Stored records:

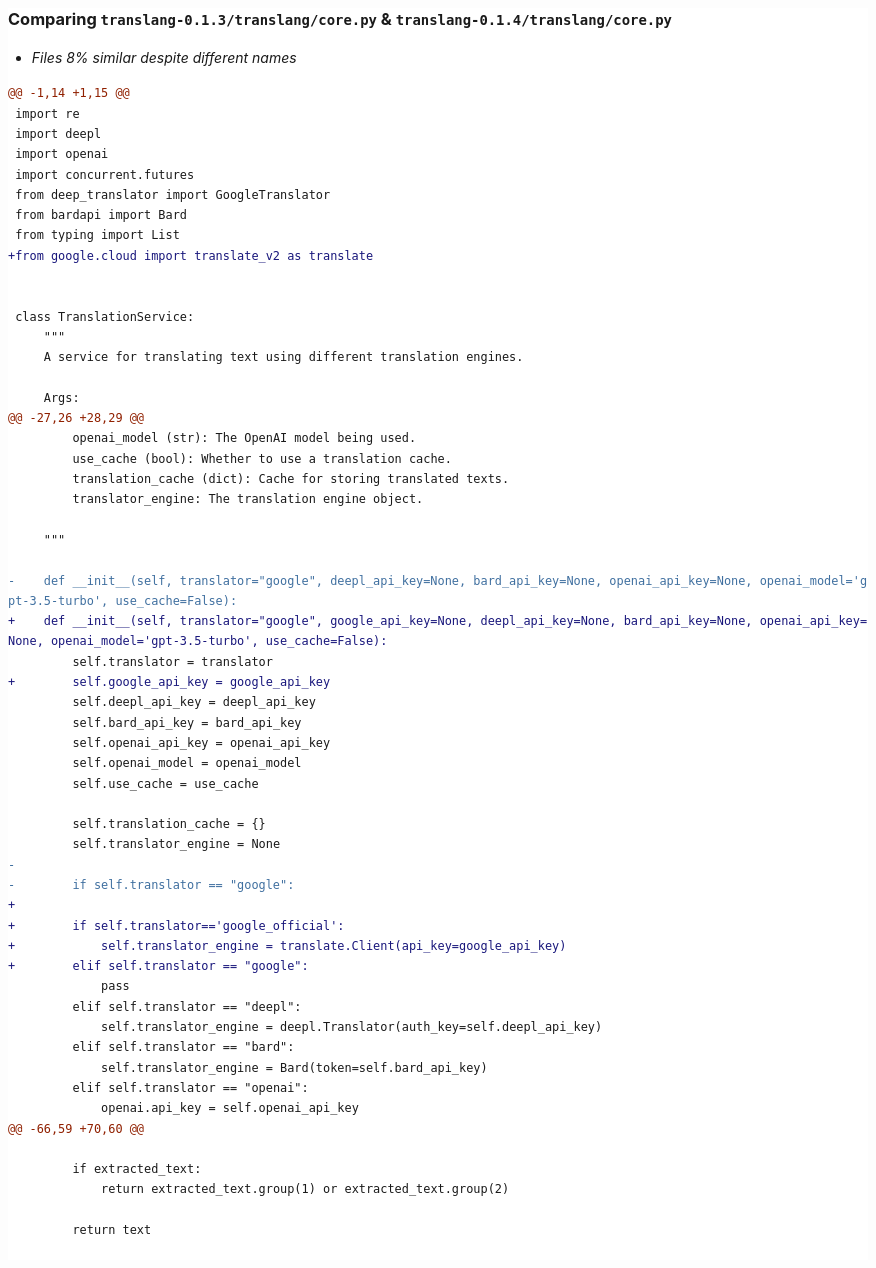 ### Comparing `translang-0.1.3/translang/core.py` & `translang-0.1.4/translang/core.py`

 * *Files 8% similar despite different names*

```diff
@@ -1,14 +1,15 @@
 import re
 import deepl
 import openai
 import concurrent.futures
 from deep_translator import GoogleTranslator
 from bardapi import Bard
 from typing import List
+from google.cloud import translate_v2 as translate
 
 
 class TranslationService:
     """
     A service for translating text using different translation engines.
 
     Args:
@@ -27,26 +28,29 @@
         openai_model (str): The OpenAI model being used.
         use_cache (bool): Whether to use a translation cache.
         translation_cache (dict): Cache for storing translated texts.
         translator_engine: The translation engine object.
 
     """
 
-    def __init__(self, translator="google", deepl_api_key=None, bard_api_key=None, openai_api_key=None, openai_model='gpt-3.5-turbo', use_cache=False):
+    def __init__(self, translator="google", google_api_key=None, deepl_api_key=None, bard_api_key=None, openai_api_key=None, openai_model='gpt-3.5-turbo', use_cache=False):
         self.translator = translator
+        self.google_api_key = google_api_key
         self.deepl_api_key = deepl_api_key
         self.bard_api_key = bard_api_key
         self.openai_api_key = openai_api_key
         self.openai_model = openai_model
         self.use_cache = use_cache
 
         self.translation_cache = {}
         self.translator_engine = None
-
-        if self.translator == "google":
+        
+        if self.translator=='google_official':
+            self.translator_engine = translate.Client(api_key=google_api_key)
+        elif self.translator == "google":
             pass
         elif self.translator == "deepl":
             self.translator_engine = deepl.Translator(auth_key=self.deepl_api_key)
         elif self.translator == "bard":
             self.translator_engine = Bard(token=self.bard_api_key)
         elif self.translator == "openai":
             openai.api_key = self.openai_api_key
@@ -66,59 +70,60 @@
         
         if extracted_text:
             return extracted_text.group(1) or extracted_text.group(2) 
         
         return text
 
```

WHAT IS BEING ASKED ->
What is needed is an exact printout of all the entries, without the pictures.

EXERCISE SOLUTION ->
 ### Comparing `translang-0.1.3/translang/core.py` & `translang-0.1.4/translang/core.py`

 * *Files 8% similar despite different names*

```diff
@@ -1,14 +1,15 @@
 import re
 import deepl
 import openai
 import concurrent.futures
 from deep_translator import GoogleTranslator
 from bardapi import Bard
 from typing import List
+from google.cloud import translate_v2 as translate
 
 
 class TranslationService:
     """
     A service for translating text using different translation engines.
 
     Args:
@@ -27,26 +28,29 @@
         openai_model (str): The OpenAI model being used.
         use_cache (bool): Whether to use a translation cache.
         translation_cache (dict): Cache for storing translated texts.
         translator_engine: The translation engine object.
 
     """
 
-    def __init__(self, translator="google", deepl_api_key=None, bard_api_key=None, openai_api_key=None, openai_model='gpt-3.5-turbo', use_cache=False):
+    def __init__(self, translator="google", google_api_key=None, deepl_api_key=None, bard_api_key=None, openai_api_key=None, openai_model='gpt-3.5-turbo', use_cache=False):
         self.translator = translator
+        self.google_api_key = google_api_key
         self.deepl_api_key = deepl_api_key
         self.bard_api_key = bard_api_key
         self.openai_api_key = openai_api_key
         self.openai_model = openai_model
         self.use_cache = use_cache
 
         self.translation_cache = {}
         self.translator_engine = None
-
-        if self.translator == "google":
+        
+        if self.translator=='google_official':
+            self.translator_engine = translate.Client(api_key=google_api_key)
+        elif self.translator == "google":
             pass
         elif self.translator == "deepl":
             self.translator_engine = deepl.Translator(auth_key=self.deepl_api_key)
         elif self.translator == "bard":
             self.translator_engine = Bard(token=self.bard_api_key)
         elif self.translator == "openai":
             openai.api_key = self.openai_api_key
@@ -66,59 +70,60 @@
         
         if extracted_text:
             return extracted_text.group(1) or extracted_text.group(2) 
         
         return text
 
```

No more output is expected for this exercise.